### [Problem details]
Output range, inclusive: from the line containing "Esto le dice" to the line containing "## Paso 1: Define tus directorios". Restate those lines from the data below word for word and only those.

***** Supplied material

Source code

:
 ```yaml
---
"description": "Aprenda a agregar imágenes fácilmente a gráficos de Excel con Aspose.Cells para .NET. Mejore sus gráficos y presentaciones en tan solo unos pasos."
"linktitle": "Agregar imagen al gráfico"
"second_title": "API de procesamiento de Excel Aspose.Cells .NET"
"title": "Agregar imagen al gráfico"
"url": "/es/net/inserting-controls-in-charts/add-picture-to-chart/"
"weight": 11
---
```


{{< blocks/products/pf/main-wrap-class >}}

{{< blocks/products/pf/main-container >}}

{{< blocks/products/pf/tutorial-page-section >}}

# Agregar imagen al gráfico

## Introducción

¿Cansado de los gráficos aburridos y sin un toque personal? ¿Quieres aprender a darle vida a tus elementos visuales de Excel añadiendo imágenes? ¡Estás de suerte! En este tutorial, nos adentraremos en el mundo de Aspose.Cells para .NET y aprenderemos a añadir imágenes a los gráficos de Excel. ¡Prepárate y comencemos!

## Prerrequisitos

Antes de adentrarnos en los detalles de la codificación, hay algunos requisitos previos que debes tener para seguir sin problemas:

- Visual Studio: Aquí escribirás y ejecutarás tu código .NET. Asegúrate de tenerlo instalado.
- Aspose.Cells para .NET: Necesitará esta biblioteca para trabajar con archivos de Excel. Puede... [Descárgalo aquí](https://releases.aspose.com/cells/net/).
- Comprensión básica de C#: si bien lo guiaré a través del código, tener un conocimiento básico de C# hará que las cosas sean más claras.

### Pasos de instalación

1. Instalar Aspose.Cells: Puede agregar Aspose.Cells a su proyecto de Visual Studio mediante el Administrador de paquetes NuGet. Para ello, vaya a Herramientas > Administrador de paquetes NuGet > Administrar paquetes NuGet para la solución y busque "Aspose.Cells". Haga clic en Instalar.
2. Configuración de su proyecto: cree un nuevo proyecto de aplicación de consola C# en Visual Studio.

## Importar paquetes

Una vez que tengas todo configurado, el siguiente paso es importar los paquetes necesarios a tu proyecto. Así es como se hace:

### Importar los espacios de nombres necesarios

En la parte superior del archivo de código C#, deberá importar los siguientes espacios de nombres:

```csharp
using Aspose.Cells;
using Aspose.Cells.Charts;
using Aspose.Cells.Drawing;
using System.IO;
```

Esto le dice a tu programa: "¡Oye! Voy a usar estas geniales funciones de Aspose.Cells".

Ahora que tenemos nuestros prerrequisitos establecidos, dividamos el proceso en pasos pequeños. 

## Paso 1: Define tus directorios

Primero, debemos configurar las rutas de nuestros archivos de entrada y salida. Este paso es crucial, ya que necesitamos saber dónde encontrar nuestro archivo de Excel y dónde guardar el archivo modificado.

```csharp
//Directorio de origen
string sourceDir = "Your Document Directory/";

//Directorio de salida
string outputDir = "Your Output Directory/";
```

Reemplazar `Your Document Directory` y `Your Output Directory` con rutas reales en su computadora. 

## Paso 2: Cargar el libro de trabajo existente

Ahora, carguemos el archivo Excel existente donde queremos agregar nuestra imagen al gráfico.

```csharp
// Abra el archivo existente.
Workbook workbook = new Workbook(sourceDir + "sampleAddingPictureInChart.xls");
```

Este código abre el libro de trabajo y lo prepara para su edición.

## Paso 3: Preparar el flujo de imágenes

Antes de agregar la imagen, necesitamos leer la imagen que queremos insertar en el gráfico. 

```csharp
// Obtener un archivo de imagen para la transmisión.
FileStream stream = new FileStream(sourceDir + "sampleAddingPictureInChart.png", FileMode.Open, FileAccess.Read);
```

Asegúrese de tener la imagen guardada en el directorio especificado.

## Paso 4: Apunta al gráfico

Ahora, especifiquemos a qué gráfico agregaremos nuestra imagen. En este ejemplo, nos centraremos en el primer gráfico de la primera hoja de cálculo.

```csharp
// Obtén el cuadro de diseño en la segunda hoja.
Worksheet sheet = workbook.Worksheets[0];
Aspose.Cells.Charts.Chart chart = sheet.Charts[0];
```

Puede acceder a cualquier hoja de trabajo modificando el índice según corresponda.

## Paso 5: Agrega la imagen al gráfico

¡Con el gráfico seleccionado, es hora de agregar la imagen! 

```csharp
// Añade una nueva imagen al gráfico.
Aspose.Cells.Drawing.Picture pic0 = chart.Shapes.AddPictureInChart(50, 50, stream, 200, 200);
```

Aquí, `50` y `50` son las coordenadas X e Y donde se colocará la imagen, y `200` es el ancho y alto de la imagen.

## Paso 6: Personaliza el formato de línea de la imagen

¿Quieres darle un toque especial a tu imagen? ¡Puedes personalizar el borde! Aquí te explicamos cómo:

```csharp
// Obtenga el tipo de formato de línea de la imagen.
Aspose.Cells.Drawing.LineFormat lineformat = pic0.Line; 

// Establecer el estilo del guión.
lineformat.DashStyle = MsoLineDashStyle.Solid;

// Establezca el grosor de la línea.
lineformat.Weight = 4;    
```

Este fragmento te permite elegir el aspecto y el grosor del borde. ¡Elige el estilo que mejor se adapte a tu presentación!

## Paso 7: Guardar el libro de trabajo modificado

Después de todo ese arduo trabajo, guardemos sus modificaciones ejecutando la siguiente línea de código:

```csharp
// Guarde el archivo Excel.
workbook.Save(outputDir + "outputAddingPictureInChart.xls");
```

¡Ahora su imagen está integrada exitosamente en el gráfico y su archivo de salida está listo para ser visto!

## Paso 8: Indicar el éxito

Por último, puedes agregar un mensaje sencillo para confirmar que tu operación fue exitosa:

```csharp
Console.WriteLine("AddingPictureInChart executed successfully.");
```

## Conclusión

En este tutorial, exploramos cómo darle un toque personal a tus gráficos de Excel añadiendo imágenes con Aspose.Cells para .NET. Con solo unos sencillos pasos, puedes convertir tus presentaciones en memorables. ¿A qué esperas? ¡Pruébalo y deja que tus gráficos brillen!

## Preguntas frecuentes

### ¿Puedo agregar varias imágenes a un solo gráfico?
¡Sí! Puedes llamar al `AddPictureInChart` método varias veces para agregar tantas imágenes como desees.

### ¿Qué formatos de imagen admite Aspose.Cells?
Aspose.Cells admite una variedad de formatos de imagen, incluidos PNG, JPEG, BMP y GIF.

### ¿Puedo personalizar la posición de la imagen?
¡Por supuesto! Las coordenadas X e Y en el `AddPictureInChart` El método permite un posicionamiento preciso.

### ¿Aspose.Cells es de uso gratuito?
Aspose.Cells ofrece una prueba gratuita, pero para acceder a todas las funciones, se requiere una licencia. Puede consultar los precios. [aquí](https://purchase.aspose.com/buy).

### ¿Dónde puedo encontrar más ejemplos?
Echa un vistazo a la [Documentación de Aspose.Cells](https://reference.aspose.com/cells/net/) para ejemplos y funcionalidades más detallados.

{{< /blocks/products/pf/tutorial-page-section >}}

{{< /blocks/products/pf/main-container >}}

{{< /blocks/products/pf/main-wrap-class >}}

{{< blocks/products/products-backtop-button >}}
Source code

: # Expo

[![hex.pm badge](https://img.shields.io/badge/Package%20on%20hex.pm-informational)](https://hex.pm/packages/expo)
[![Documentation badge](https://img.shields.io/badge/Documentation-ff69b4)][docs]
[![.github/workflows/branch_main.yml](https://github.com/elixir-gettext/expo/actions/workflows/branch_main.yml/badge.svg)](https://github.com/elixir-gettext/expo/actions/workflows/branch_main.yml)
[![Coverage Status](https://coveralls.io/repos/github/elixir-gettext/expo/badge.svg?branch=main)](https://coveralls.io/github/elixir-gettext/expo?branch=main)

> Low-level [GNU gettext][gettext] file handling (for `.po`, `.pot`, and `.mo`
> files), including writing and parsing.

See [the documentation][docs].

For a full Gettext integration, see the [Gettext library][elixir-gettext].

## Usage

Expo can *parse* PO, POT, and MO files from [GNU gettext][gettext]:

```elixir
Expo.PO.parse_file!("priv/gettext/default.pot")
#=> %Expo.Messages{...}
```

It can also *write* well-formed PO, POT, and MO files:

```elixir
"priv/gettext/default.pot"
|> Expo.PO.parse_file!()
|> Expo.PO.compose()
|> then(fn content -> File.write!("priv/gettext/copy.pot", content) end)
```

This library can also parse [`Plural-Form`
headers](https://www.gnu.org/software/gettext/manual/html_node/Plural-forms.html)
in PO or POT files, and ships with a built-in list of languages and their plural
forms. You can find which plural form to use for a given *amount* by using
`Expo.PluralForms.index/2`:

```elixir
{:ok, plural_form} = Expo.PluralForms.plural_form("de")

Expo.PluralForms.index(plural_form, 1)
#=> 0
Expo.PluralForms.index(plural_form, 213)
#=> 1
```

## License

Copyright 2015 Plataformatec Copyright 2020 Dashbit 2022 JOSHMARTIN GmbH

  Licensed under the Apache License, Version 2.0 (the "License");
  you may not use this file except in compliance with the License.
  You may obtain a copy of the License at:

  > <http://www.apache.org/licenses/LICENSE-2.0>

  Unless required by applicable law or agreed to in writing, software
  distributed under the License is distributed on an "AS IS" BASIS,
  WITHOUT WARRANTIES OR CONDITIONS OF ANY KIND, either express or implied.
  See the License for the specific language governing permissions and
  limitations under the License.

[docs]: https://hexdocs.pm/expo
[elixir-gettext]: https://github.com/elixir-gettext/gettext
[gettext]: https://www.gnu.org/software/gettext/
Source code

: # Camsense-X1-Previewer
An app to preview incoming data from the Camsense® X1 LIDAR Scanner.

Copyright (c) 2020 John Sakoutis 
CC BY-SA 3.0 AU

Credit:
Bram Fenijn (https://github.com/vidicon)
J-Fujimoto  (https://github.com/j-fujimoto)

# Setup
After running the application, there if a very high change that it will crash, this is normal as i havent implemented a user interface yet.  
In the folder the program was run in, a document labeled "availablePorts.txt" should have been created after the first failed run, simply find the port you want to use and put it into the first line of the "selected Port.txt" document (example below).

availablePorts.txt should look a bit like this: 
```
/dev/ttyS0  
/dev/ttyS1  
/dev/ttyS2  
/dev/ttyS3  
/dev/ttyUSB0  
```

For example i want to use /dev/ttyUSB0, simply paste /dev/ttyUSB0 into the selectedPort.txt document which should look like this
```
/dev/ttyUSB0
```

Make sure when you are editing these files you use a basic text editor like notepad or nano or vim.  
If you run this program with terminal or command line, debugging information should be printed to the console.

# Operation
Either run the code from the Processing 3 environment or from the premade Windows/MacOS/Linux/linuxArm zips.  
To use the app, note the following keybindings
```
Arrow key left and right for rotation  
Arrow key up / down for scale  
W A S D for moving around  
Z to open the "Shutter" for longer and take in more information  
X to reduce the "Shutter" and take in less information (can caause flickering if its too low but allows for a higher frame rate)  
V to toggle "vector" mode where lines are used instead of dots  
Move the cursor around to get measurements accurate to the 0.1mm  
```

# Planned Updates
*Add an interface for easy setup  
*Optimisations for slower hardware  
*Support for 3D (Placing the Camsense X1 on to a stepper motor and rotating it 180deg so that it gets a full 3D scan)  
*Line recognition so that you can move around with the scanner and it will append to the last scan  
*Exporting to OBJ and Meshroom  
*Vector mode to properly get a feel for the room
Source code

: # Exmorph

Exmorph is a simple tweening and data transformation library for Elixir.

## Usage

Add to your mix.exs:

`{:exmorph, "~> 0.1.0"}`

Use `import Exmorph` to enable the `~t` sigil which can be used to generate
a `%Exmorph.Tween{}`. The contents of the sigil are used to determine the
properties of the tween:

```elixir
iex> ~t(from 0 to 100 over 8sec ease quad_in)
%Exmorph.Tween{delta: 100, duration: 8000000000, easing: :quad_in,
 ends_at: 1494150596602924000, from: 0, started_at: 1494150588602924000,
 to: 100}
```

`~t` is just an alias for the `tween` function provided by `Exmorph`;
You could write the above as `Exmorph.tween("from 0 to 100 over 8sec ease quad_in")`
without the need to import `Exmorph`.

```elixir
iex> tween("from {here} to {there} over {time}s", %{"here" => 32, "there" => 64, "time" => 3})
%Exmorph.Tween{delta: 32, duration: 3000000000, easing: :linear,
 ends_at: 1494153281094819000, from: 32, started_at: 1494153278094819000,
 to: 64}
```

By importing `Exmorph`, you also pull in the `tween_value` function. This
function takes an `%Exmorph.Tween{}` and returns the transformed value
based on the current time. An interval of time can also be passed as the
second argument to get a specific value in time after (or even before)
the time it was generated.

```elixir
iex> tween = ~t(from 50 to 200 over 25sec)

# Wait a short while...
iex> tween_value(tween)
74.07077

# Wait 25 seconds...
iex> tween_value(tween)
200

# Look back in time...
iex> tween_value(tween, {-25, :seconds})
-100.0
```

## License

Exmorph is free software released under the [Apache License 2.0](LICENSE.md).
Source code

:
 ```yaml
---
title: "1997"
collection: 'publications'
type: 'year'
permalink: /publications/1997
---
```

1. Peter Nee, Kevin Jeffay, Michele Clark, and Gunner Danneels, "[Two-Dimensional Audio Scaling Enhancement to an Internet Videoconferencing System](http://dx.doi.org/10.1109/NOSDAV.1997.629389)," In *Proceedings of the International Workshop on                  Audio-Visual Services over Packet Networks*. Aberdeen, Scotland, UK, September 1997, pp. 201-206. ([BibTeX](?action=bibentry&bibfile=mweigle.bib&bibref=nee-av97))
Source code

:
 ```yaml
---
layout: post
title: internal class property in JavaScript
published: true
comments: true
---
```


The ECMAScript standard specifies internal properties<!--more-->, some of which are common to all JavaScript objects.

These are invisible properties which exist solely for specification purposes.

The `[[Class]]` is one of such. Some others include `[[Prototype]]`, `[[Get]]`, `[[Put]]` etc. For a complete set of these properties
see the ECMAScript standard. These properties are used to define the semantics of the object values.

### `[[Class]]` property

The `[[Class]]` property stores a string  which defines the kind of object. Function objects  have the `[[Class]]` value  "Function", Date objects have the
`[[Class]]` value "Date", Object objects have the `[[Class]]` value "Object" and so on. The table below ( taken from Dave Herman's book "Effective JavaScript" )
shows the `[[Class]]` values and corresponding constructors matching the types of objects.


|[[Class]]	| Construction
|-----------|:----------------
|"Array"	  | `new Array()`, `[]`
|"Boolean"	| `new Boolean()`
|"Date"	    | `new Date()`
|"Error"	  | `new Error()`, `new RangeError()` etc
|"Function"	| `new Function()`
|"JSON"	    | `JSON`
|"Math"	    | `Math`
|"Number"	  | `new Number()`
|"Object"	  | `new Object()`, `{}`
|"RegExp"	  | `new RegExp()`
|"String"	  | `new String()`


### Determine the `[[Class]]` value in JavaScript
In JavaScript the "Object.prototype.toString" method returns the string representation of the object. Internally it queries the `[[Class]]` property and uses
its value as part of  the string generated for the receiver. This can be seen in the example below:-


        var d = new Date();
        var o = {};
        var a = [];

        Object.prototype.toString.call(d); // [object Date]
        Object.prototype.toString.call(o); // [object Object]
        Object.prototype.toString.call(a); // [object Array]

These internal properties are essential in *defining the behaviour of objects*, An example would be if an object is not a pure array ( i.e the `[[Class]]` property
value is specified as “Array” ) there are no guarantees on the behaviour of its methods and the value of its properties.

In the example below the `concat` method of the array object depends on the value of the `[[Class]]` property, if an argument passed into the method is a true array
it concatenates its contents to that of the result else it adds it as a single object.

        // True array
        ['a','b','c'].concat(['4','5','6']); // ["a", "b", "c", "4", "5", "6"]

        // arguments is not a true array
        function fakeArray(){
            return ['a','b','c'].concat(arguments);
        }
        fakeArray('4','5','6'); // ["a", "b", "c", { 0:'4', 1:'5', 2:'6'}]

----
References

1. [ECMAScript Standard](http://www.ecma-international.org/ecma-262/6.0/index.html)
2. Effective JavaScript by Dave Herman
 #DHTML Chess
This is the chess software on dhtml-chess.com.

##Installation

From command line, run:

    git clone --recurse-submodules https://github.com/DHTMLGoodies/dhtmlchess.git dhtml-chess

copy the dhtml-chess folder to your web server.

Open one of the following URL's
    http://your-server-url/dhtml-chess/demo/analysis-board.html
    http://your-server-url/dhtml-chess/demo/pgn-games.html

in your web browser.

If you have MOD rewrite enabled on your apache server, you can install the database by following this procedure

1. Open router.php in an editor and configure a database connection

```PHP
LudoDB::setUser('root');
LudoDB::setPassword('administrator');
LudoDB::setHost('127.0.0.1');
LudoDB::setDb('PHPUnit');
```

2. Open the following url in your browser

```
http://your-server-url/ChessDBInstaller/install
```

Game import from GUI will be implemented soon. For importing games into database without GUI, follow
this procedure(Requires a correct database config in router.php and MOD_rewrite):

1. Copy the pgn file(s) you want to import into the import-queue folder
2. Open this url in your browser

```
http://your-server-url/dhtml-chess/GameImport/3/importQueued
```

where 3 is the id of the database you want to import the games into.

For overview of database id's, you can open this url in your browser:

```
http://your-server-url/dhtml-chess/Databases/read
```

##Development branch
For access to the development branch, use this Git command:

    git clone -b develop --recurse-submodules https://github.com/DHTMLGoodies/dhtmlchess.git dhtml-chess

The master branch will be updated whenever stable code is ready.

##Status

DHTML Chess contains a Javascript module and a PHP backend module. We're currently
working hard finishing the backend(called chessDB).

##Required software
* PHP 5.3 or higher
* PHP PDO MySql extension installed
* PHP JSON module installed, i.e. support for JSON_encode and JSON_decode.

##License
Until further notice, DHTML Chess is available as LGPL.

**********

### [Result below]
Esto le dice a tu programa: "¡Oye! Voy a usar estas geniales funciones de Aspose.Cells".

Ahora que tenemos nuestros prerrequisitos establecidos, dividamos el proceso en pasos pequeños. 

## Paso 1: Define tus directorios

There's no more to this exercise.